Culture  /  Vignette

How The White Establishment Waged A 'War' On Chinese Restaurants In The U.S.

Chinese restaurants are now an American staple, but in the past some Americans tried to shut them down.
Mpaolycarlobeth/Wikimedia Commons

In 1882, Congress passed the Chinese Exclusion Act, which barred Chinese immigrants from entering the U.S. for decades. Some white Americans worried that Chinese laborers would steal their jobs and hijack their opportunity.

And this xenophobic fear carried over to the restaurant industry. Chinese restaurants — known by some at the time as "chop suey houses" — were understood to be a good value, offering inexpensive meals in an exotic setting.

"The economic menace [of Chinese restaurants] was twofold," says Chin. "First, if Chinese people had the opportunity to earn a living, then they might stay. And their communities would continue to exist, and the Chinese presence, which many objected to, would continue."

The second thing, says Chin, is that "if Chinese restaurants made Chinese food available at a relatively low price and then American restaurants wouldn't be able to compete, either the wage scales for American restaurants would have to go down or they would close."

And then, there was the pervasive idea that Chinese men were lecherous threats to white women.
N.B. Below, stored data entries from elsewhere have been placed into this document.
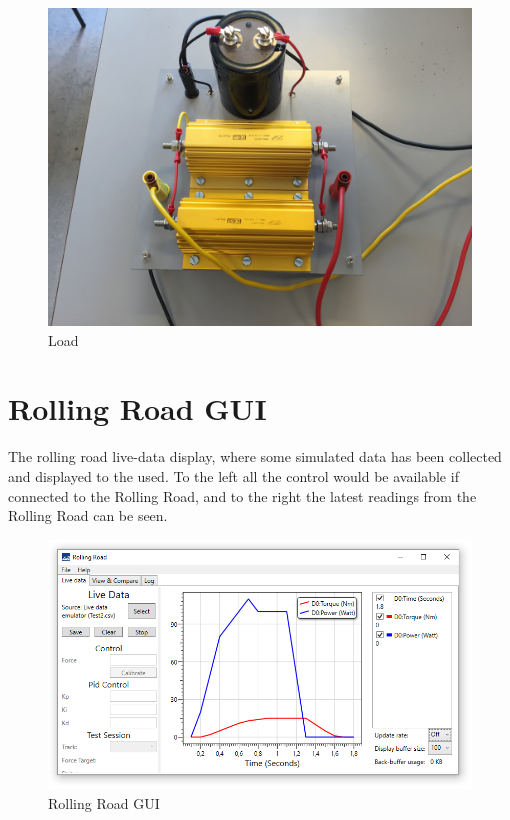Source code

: \begin{figure}[H]
	\centering
	\includegraphics[width=0.7\linewidth]{SubPages/Images/SD_RR_Load}
	\caption{Load}
	\label{fig:SD_RR_Load}
\end{figure}


\section{Rolling Road GUI}

The rolling road live-data display, where some simulated data has been collected and displayed to the used. To the left all the control would be available if connected to the Rolling Road, and to the right the latest readings from the Rolling Road can be seen.

\begin{figure}[H]
	\centering
	\includegraphics[width=0.9\linewidth]{SubPages/Images/SD_GUI}
	\caption{Rolling Road GUI}
	\label{fig:SD_GUI}
\end{figure}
Chinese restaurants were considered "dens of vice," Chin says, where white women were at risk of moral corruption by way of sex, opium and alcohol.

I talked with Chin about his research and how anti-immigrant sentiment can manifest itself in even the most "creative" of methods. He told me about six different ways that Chinese restaurants were targeted:

1. Race riots

There were Chinese communities expelled from Western and Mountain States through race riots, Chin says, where Chinese restaurateurs or miners were beaten or quite literally burned from their homes.

2. Boycotts 

Unions representing cooks, waiters and bartenders organized largely unsuccessful boycotts against Chinese restaurants in many places, including Massachusetts, Arizona, California, Montana, Minnesota and Ohio. The unions imposed fines on union members who ate at Chinese restaurants, Chin says, but couldn't keep their members from eating there: "Individual members of the public had incentives to cheat because the food was understood to be a good value at the time."

And, Chin points out, for the most part, these unions weren't trying to enlist Chinese restaurant workers to join their ranks. Instead, they were vying for Chinese employees to be replaced by white workers.

3. A peculiar law

When boycotts were largely unsuccessful, the unions turned to the legal system. At the American Federation of Labor's 1913 convention, organizers proposed that all states should pass laws that barred white women from working or patronizing Chinese or Japanese restaurants for both moral and economic reasons, Chin says. (A similar law had been enacted in Saskatchewan, Canada, and upheld by Canada's Supreme Court.)